Agora, a região de Valência, no leste da Espanha, sofre uma devastadora tempestade causada por uma DANA, abreviatura de um fenômeno meteorológico conhecido como Depresión Aislada en Niveles Altos (Depressão Isolada em Altos Níveis). É também conhecida como gota fria. Foi mais que uma gota. Foi o despejo de um caminhão pipa num dedal. Toda a chuva prevista para um ano caiu em um dia e matou mais de 150 pessoas. E mais mortos devem aparecer, pois muitas pessoas estão desaparecidas.
E, novamente, a maior parte dos jornais se fixa nos dramas pessoais, entrevistando os atingidos. Eles não sabem a quem responsabilizar. Dizem que o governo espanhol envio mensagens para os celulares tarde demais. É verdade. Mas é preciso examinar mais as condições que favoreceram um desastre climático que, em 24 horas, matou proporcionalmente mais pessoas que um mês nas copiosas chuvas de maio de 2024 no Rio Grande do Sul.
Primeiro, consideremos que a megaurbanização de Valência, às margens do Mediterrâneo, começa no nível do mar e sobe por montanhas muito próximas. Trata-se da zona serrana de Utiel. Dela, descem rios em direção ao Mediterrâneo, como os Magre e Turia. Eles foram canalizados no baixo curso para que o meio urbano ganhasse espaço com a domesticação das águas. Em outras palavras, os rios perderam seus meandros e sua área de expansão. A vegetação nativa também é escassa. Tem-se, então, uma combinação perigosa: montanhas perto do mar+planície costeira+falta de vegetação retentora de chuvas+rios retilinizados e estreitados+urbanização excessiva. Está formado o cenário para o desastre. Então, uma forte massa fria proveniente do Ártico se encontra com uma massa quente carregada de muita água evaporada do mar. O resultado é o resfriamento do vapor, que se transforma em chuva torrencial sobre um meio favorável a desastre.

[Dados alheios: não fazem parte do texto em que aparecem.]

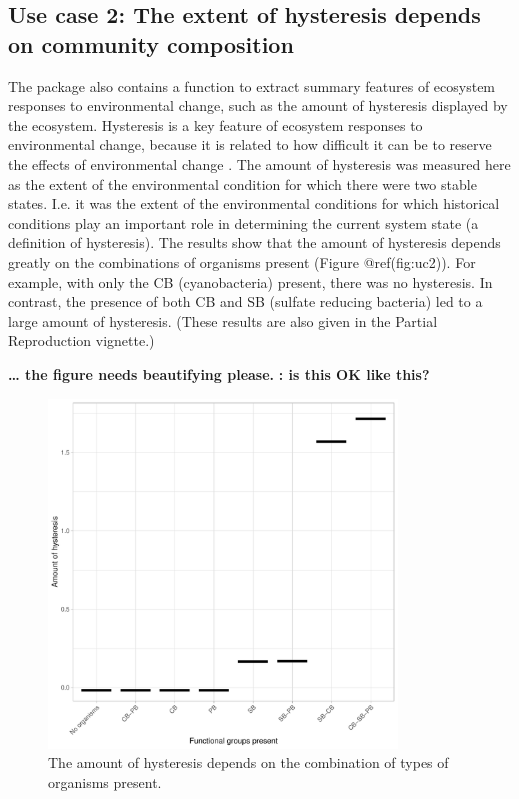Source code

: \documentclass[]{elsarticle} %
\begin{document}
\hypertarget{use-case-2-the-extent-of-hysteresis-depends-on-community-composition}{%
\subsection{Use case 2: The extent of hysteresis depends on community
composition}\label{use-case-2-the-extent-of-hysteresis-depends-on-community-composition}}

The package also contains a function to extract summary features of
ecosystem responses to environmental change, such as the amount of
hysteresis displayed by the ecosystem. Hysteresis is a key feature of
ecosystem responses to environmental change, because it is related to
how difficult it can be to reserve the effects of environmental change
\citep{Scheffer2001}. The amount of hysteresis was measured here as the
extent of the environmental condition for which there were two stable
states. I.e. it was the extent of the environmental conditions for which
historical conditions play an important role in determining the current
system state (a definition of hysteresis). The results show that the
amount of hysteresis depends greatly on the combinations of organisms
present (Figure @ref(fig:uc2)). For example, with only the CB
(cyanobacteria) present, there was no hysteresis. In contrast, the
presence of both CB and SB (sulfate reducing bacteria) led to a large
amount of hysteresis. (These results are also given in the Partial
Reproduction vignette.)

\textbf{\citet{Rainer}\ldots{} the figure needs beautifying please.}
\textbf{\citet{Owen}: is this OK like this?}

\begin{figure}

{\centering \includegraphics[width=350px]{./figures/gen_uc2_user_guide_hysteresis} 

}

\caption{The amount of hysteresis depends on the combination of types of organisms present.}\label{fig:uc2}
\end{figure}
\end{document}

Falou-se em tempestades parecidas em 1957 e 1962 no mesmo local. A gota fria é um fenômeno natural. Acontece que ele está se tornando cada vez mais destruidor pela ação da economia de mercado no mundo. Costumamos dizer que esses fenômenos só são mortais em áreas pobres do mundo. Agora, eles estão chegando aos ricos e afetando a própria economia que os criou.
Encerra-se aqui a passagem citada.